[Devel] Re: [PATCH 1/1, v6] cgroup/freezer: add per freezer duty ratio control
Jacob Pan
jacob.jun.pan at linux.intel.com
Thu Feb 10 15:06:33 PST 2011
On Wed, 9 Feb 2011 19:04:42 -0800
Matt Helsley <matthltc at us.ibm.com> wrote:
> On Tue, Feb 08, 2011 at 05:05:41PM -0800,
> jacob.jun.pan at linux.intel.com wrote:
> > From: Jacob Pan <jacob.jun.pan at linux.intel.com>
> >
> > Freezer subsystem is used to manage batch jobs which can start
> > stop at the same time. However, sometime it is desirable to let
> > the kernel manage the freezer state automatically with a given
> > duty ratio.
> > For example, if we want to reduce the time that backgroup apps
> > are allowed to run we can put them into a freezer subsystem and
> > set the kernel to turn them THAWED/FROZEN at given duty ratio.
> >
> > This patch introduces two file nodes under cgroup
> > freezer.duty_ratio_pct and freezer.period_sec
> >
> > Usage example: set period to be 5 seconds and frozen duty ratio 90%
> > [root at localhost aoa]# echo 90 > freezer.duty_ratio_pct
> > [root at localhost aoa]# echo 5000 > freezer.period_ms
>
> I kept wondering how this was useful when we've got the "cpu"
> subsystem because for some reason "duty cycle" made me think this was
> a scheduling policy knob. In fact, I'm pretty sure it is -- it just
> happens to sometimes reduce power consumption.
>
> Have you tried using the cpu cgroup subsystem's share to see if it can
> have a similar effect?
>
> Can you modify the cpu subsystem to enable this instead of putting it
> into the cgroup freezer subsystem?
>
I replied in other email. basically, CPU subsystem is for RT only so
far. I will give it a try see if it can include non-RT tasks and
perform with CFS.
> The way it oscillates between FROZEN and THAWED also bothers me. The
> oscillations can be described in millisecond granularity so its
> possible that reading and manipulating the freezer state from
> userspace could be largely useless. Also it's not obvious what should
> happen when the state file is written after the duty cycle has been
> set (more below).
>
My intention was to have second granularity.

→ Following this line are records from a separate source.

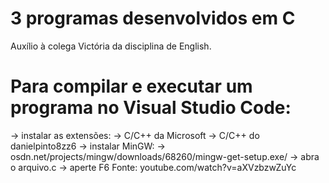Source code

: # 3 programas desenvolvidos em C
 Auxílio à colega Victória da disciplina de English.

# Para compilar e executar um programa no Visual Studio Code:
-> instalar as extensões:
    -> C/C++ da Microsoft
    -> C/C++ do danielpinto8zz6
-> instalar MinGW:
    -> osdn.net/projects/mingw/downloads/68260/mingw-get-setup.exe/
-> abra o arquivo.c
-> aperte F6
Fonte: youtube.com/watch?v=aXVzbzwZuYc
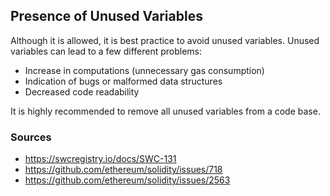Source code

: ## Presence of Unused Variables

Although it is allowed, it is best practice to avoid unused variables. Unused variables can lead to a few different problems:

- Increase in computations (unnecessary gas consumption)
- Indication of bugs or malformed data structures
- Decreased code readability

It is highly recommended to remove all unused variables from a code base.

### Sources

- https://swcregistry.io/docs/SWC-131
- https://github.com/ethereum/solidity/issues/718
- https://github.com/ethereum/solidity/issues/2563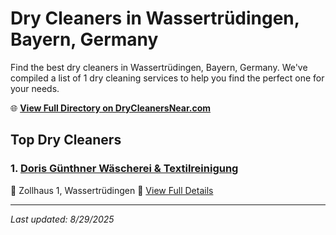# Dry Cleaners in Wassertrüdingen, Bayern, Germany

Find the best dry cleaners in Wassertrüdingen, Bayern, Germany. We've compiled a list of 1 dry cleaning services to help you find the perfect one for your needs.

🌐 **[View Full Directory on DryCleanersNear.com](https://drycleanersnear.com/city/Germany/Bayern/Wassertr%C3%BCdingen)**

## Top Dry Cleaners

### 1. [Doris Günthner Wäscherei & Textilreinigung](https://drycleanersnear.com/dryCleaner/68b10b1ff5ec332d9a7bf490/doris-g-nthner-w-scherei-textilreinigung)
📍 Zollhaus 1, Wassertrüdingen
🔗 [View Full Details](https://drycleanersnear.com/dryCleaner/68b10b1ff5ec332d9a7bf490/doris-g-nthner-w-scherei-textilreinigung)


---

*Last updated: 8/29/2025*
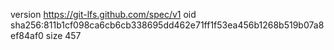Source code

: version https://git-lfs.github.com/spec/v1
oid sha256:811b1cf098ca6cb6cb338695dd462e71ff1f53ea456b1268b519b07a8ef84af0
size 457
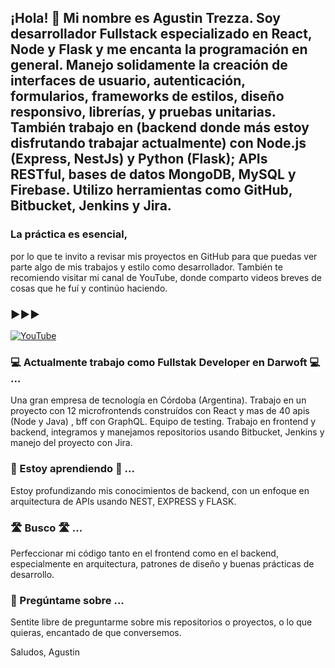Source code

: ## ¡Hola! 👋 Mi nombre es Agustin Trezza. Soy desarrollador Fullstack especializado en React, Node y Flask y me encanta la programación en general. Manejo solidamente la creación de interfaces de usuario, autenticación, formularios, frameworks de estilos, diseño responsivo, librerías, y pruebas unitarias. También trabajo en (backend donde más estoy disfrutando trabajar actualmente) con Node.js (Express, NestJs) y Python (Flask); APIs RESTful, bases de datos MongoDB, MySQL y Firebase. Utilizo herramientas como GitHub, Bitbucket, Jenkins y Jira.

### La práctica es esencial, 
por lo que te invito a revisar mis proyectos en GitHub para que puedas ver parte algo de mis trabajos y estilo como desarrollador. También te recomiendo visitar mi canal de YouTube, donde comparto videos breves de cosas que he fuí y continúo haciendo.

### ▶️▶️▶️
[![YouTube](https://img.shields.io/badge/YouTube-AgustinTrezza-red?style=for-the-badge&logo=youtube)](https://www.youtube.com/@agustintrezza8490/videos)

### 💻 Actualmente trabajo como Fullstak Developer en Darwoft 💻 ...
Una gran empresa de tecnología en Córdoba (Argentina). Trabajo en un proyecto con 12 microfrontends construídos con React y mas de 40 apis (Node y Java) , bff con GraphQL. Equipo de testing. Trabajo en frontend y backend, integramos y manejamos repositorios usando Bitbucket, Jenkins y manejo del proyecto con Jira. 

### 📖 Estoy aprendiendo 📖 ...
Estoy profundizando mis conocimientos de backend, con un enfoque en arquitectura de APIs usando NEST, EXPRESS y FLASK.

### 🛣️ Busco 🛣️ ...
Perfeccionar mi código tanto en el frontend como en el backend, especialmente en arquitectura, patrones de diseño y buenas prácticas de desarrollo.

### 💬 Pregúntame sobre ...
Sentite libre de preguntarme sobre mis repositorios o proyectos, o lo que quieras, encantado de que conversemos.

Saludos, Agustin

> Perhaps you could fix that up by introducting another state called
> "DUTY_CYCLE" or something.
>
I did think about that as well. But adding DUTY_CYCLE state kind of
blurs the state machine definition. Since it is can be in THAWED or
FROZEN while in DUTY_CYCLE. But I do need to fix the handling of user
direct control of freezer.state while in oscillation.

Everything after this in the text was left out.